Are these two events related?
Could the new belt have been defective or the wrong size?
Did the mechanic not tighten or installed he belt correctly?

What responsibility or part does the first mechanic have in the second event happening? They claim none and won’t refund money.

I am new here. Cant figure out how to start a new post or thread, so i replied to a post that is a similar problem area.


----------



## maroonsentra (Mar 3, 2007)

lampn2 said:


> My '99 Nissan Sentra XE is a great 8 years old with only 75K miles.
> 
> Battery died recently. Shop mechanic replaced and casually mentioned alternator belt was cracked so he suggested I have it replaced. He added that to get at the alternator belt; they would have to access the power steering belt so why not throw that replacement in. too. Invoice stated “Replace serpentine belt and power steering belt. “ Parts & Labor $164.
> 
> ...


First off, thanks for jacking my thread. Second, there is only two belts and they are about $10 a piece. One is for power steering and the other is the main serptine belt. A new alternator is around $120 at advance. I usually replace the alternator when this happens because the bearings go bad which could have been your problem and not the pulley.


----------



## maroonsentra (Mar 3, 2007)

How tight does the belt need to be? Seems tight to me...how to you determine how tight?


----------



## maroonsentra (Mar 3, 2007)

sentracraze said:


> well when the bolt is more in its tighter and when its out its loose....
> hopes this helps...in other words tighten it towards the driver side


How tight does the belt need to be? Seems tight to me...how to you determine how tight?


----------



## GA16DE (Jun 23, 2005)

If I remember correctly (someone correct me if I'm wrong) but isn't it about 1/4" of deflection is what is deemed as tight?


----------



## sentracraze (Jun 5, 2007)

ga16de ur right......it is a quart of deflection


----------



## maroonsentra (Mar 3, 2007)

GA16DE said:


> If I remember correctly (someone correct me if I'm wrong) but isn't it about 1/4" of deflection is what is deemed as tight?
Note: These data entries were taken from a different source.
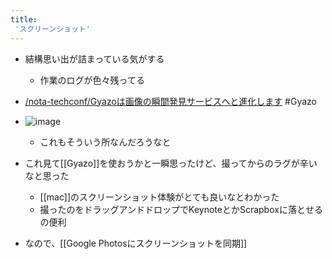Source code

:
 ```yaml
---
title:
 'スクリーンショット'
---
```


- 結構思い出が詰まっている気がする
    - 作業のログが色々残ってる

- [/nota-techconf/Gyazoは画像の瞬間発見サービスへと進化します](https://scrapbox.io/nota-techconf/Gyazoは画像の瞬間発見サービスへと進化します) #Gyazo
- ![image](https://gyazo.com/2ac12ce3cddb66cf4dee5fe4fd0a2539/thumb/1000)
    - これもそういう所なんだろうなと
- これ見て[[Gyazo]]を使おうかと一瞬思ったけど、撮ってからのラグが辛いなと思った
    - [[mac]]のスクリーンショット体験がとても良いなとわかった
    - 撮ったのをドラッグアンドドロップでKeynoteとかScrapboxに落とせるの便利

- なので、[[Google Photosにスクリーンショットを同期]]
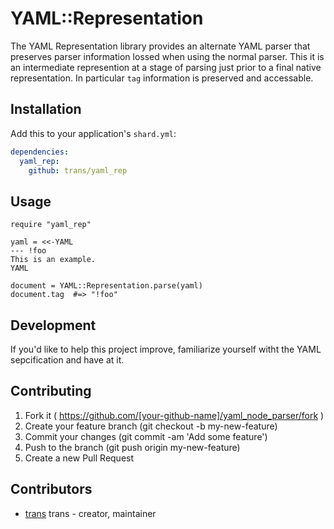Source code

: # YAML::Representation

The YAML Representation library provides an alternate YAML parser that preserves
parser information lossed when using the normal parser. This it is an intermediate
represention at a stage of parsing just prior to a final native representation. 
In particular `tag` information is preserved and accessable.


## Installation

Add this to your application's `shard.yml`:

```yaml
dependencies:
  yaml_rep:
    github: trans/yaml_rep
```


## Usage


```crystal
require "yaml_rep"

yaml = <<-YAML
--- !foo
This is an example.
YAML

document = YAML::Representation.parse(yaml)
document.tag  #=> "!foo"
```


## Development

If you'd like to help this project improve, familiarize yourself witht the YAML sepcification
and have at it.


## Contributing

1. Fork it ( https://github.com/[your-github-name]/yaml_node_parser/fork )
2. Create your feature branch (git checkout -b my-new-feature)
3. Commit your changes (git commit -am 'Add some feature')
4. Push to the branch (git push origin my-new-feature)
5. Create a new Pull Request


## Contributors

- [trans](https://github.com/trans) trans - creator, maintainer

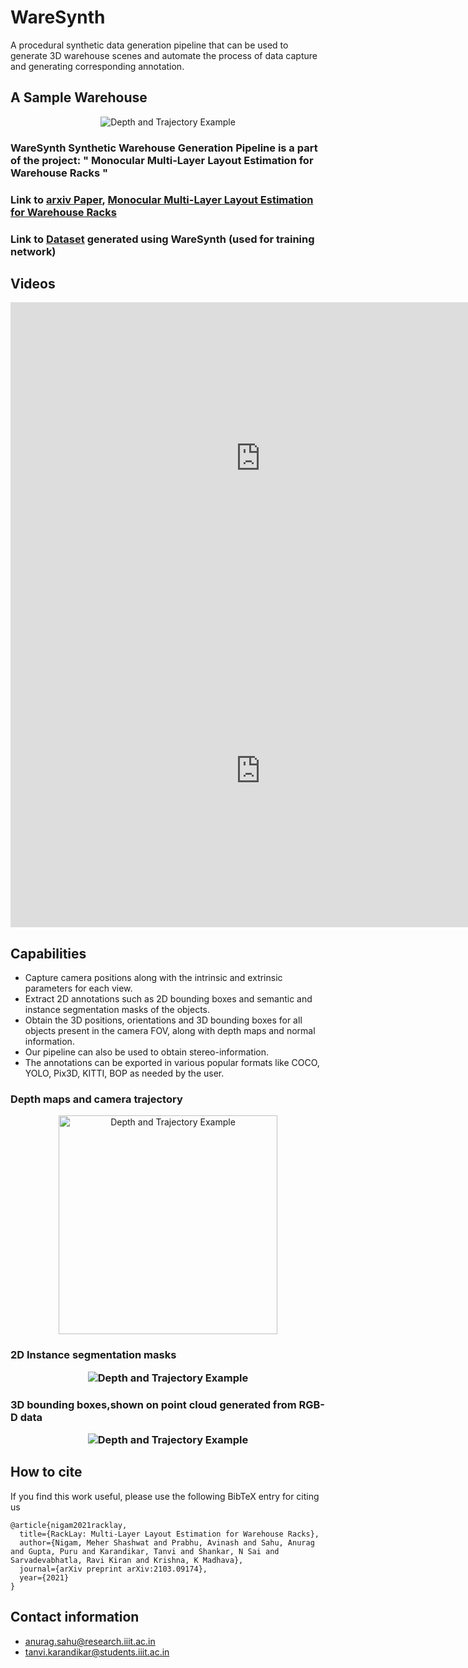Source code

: # WareSynth

 A procedural synthetic  data  generation pipeline  that  can  be  used  to  generate  3D  warehouse  scenes and  automate  the  process  of  data  capture  and  generating corresponding  annotation.

## A Sample Warehouse
<p align="center">
 <img src="./assets/tes.png" alt="Depth and Trajectory Example" > 
</p>

### WareSynth Synthetic Warehouse Generation Pipeline is a part of the project: " Monocular Multi-Layer Layout Estimation for Warehouse Racks " 
### Link to [arxiv Paper](https://arxiv.org/abs/2103.09174), [Monocular Multi-Layer Layout Estimation for Warehouse Racks](https://avinash2468.github.io/RackLay/) 
### Link to [Dataset](https://drive.google.com/drive/folders/1-GizhhfVOeyITYK0nIYpoyQPgtgALHvG?usp=sharing) generated using WareSynth (used for training network)

## Videos 

<embed width="800" height="500" src="https://www.youtube.com/embed/inYH3Hqf-Ek" title="YouTube video player" frameborder="0" allow="accelerometer; autoplay; clipboard-write; encrypted-media; gyroscope; picture-in-picture" allowfullscreen>

<embed width="800" height="500" src="https://www.youtube.com/embed/Gp8cWECqigw" title="YouTube video player" frameborder="0" allow="accelerometer; autoplay; clipboard-write; encrypted-media; gyroscope; picture-in-picture" allowfullscreen>

## Capabilities

- Capture camera positions along with the intrinsic and extrinsic parameters for each view.
- Extract 2D annotations such as 2D bounding boxes and semantic and instance segmentation masks of the objects.  
- Obtain the 3D positions, orientations and 3D bounding boxes for all objects present in the camera FOV, along with depth maps and normal information. 
- Our pipeline can also be used to obtain stereo-information. 
- The annotations can be exported in various popular formats like COCO, YOLO, Pix3D, KITTI, BOP as needed by the user.

<h3> Depth maps and camera trajectory </h3>
<p align="center">
    <img src="./assets/Depth_and_trajectory.png" alt="Depth and Trajectory Example" height="350" > 
</p>

<h3> 2D Instance segmentation masks
<p align="center">
    <img src="./assets/segmentation_maps.png" alt="Depth and Trajectory Example" > 
</p>
 
<h3> 3D bounding boxes,shown on point cloud generated from RGB-D data 
<p align="center">
    <img src="./assets/3D_bounding_boxes_and_point_cloud.png" alt="Depth and Trajectory Example" > 
 </p>
 
## How to cite
If you find this work useful, please use the following BibTeX entry for citing us
```
@article{nigam2021racklay,
  title={RackLay: Multi-Layer Layout Estimation for Warehouse Racks},
  author={Nigam, Meher Shashwat and Prabhu, Avinash and Sahu, Anurag and Gupta, Puru and Karandikar, Tanvi and Shankar, N Sai and Sarvadevabhatla, Ravi Kiran and Krishna, K Madhava},
  journal={arXiv preprint arXiv:2103.09174},
  year={2021}
}
```

## Contact information
- anurag.sahu@research.iiit.ac.in
- tanvi.karandikar@students.iiit.ac.in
So you shoudl only be able to move it 1/4"?


----------



## GA16DE (Jun 23, 2005)

When you press down on it, yes, it should only move 1/4".


----------



## sentracraze (Jun 5, 2007)

like ga16 said ,if it moves down for 1/4 inch it should be right
hope it works out for ya cuz playing with those belts suck!!!!
GOOD LUCK,let us know what happened


----------



## GA16DE (Jun 23, 2005)

Yeah, I got all but one of mine tightened and this was back before I really started doing anything with my car (as far as maintenance went), so I took it to a shop to get the last one tightened.


----------



## maroonsentra (Mar 3, 2007)

sentracraze said:


> like ga16 said ,if it moves down for 1/4 inch it should be right
> hope it works out for ya cuz playing with those belts suck!!!!
> GOOD LUCK,let us know what happened


Well tighten it and it still happens. I'm thinking it's the alternator but won't know until I get the belt off. Any walkthough on changing the alternator. I think there is only two bolts. This is usually easy on most cars.


----------



## sentracraze (Jun 5, 2007)

oh with the ga16 its easy cuz its on top.
um pointers make sure that the holes for the bolts are exactlyy the same size as ur original,sometimes they sell you the new ones and there thicker then you would have to grind to a thinner size.
um but its fearly easy it shouldnt take you more then 30 min good luck


----------



## maroonsentra (Mar 3, 2007)

sentracraze said:


> oh with the ga16 its easy cuz its on top.
> um pointers make sure that the holes for the bolts are exactlyy the same size as ur original,sometimes they sell you the new ones and there thicker then you would have to grind to a thinner size.
> um but its fearly easy it shouldnt take you more then 30 min good luck


Mine isn't on top. It's more towards the bottom by the compressor. From my experience on these. Take the wheel off, iner fender well, belt off, then unbolt and replace. I didn't know if there were any surprises I'm heading into. I think the bearings on the alternator are starting to seize.


----------



## sentracraze (Jun 5, 2007)

thats what i mean with on top,on top of the compressor so its more accesable.
and i didnt take the wheel off, i thought it was fearly easy, well i guess if i lived close by i could come help.........hehe but im pretty far
good luck let me know whats up


----------